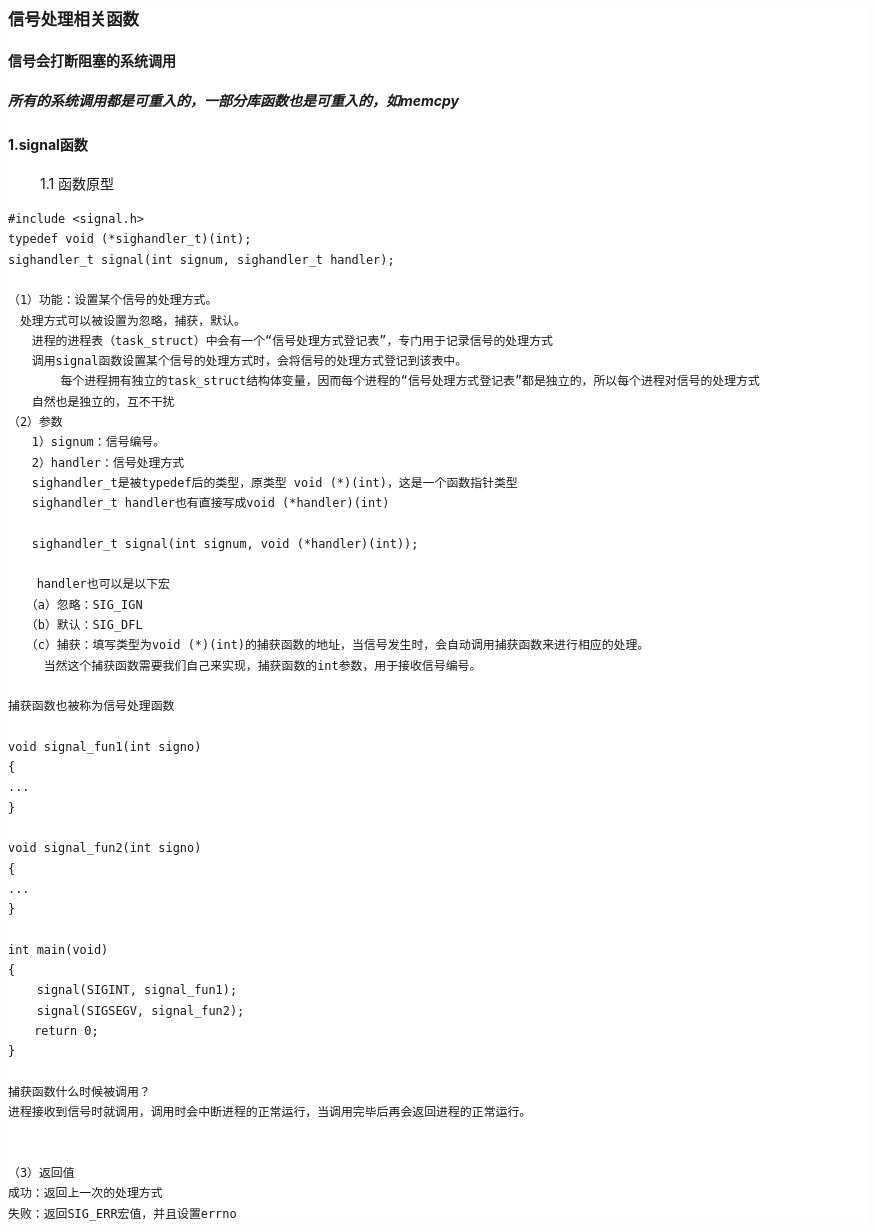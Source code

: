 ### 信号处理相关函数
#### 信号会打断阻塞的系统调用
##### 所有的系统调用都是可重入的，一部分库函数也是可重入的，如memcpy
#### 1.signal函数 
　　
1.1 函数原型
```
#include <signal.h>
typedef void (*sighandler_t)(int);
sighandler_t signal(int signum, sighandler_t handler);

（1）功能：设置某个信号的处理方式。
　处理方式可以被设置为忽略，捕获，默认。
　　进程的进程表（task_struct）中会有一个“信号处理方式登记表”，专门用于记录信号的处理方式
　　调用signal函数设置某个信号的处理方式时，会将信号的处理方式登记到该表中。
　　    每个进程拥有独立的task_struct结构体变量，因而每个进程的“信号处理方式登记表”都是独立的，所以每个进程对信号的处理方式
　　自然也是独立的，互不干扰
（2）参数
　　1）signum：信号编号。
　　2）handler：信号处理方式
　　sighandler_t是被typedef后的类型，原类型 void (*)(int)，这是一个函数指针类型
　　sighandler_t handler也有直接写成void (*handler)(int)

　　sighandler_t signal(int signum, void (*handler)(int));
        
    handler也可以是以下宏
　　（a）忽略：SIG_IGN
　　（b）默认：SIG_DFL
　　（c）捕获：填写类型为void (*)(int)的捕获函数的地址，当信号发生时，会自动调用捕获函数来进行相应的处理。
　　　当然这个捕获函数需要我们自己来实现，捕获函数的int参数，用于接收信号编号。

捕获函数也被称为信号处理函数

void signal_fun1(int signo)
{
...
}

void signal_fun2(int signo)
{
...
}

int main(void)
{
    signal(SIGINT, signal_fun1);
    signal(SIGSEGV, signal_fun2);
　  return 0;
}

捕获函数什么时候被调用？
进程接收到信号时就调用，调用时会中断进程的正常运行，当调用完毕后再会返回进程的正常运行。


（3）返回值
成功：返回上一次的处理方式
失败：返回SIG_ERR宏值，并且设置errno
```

--

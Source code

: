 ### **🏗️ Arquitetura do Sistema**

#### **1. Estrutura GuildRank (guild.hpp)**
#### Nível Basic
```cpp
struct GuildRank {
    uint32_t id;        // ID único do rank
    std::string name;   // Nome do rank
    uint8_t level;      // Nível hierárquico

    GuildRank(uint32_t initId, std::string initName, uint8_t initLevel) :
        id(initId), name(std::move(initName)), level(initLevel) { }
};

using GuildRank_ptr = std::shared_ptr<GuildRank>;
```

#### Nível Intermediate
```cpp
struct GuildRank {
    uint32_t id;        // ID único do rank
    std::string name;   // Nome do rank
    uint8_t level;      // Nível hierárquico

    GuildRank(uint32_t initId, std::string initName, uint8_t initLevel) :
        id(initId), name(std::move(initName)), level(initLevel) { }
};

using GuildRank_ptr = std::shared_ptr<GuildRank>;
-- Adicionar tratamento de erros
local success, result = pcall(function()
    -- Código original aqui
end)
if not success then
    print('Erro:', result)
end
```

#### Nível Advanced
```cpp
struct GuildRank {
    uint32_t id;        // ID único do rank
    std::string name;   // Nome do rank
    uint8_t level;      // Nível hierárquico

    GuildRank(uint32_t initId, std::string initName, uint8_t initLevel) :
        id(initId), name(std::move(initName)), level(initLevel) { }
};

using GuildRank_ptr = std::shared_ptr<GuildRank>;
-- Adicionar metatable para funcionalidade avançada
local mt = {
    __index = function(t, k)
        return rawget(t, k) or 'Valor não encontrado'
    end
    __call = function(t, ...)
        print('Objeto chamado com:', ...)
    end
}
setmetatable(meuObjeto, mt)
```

What is being asked: Gather, from the listing above, every line carrying the word "Adicionar".

Worked solution:
-- Adicionar tratamento de erros
-- Adicionar metatable para funcionalidade avançada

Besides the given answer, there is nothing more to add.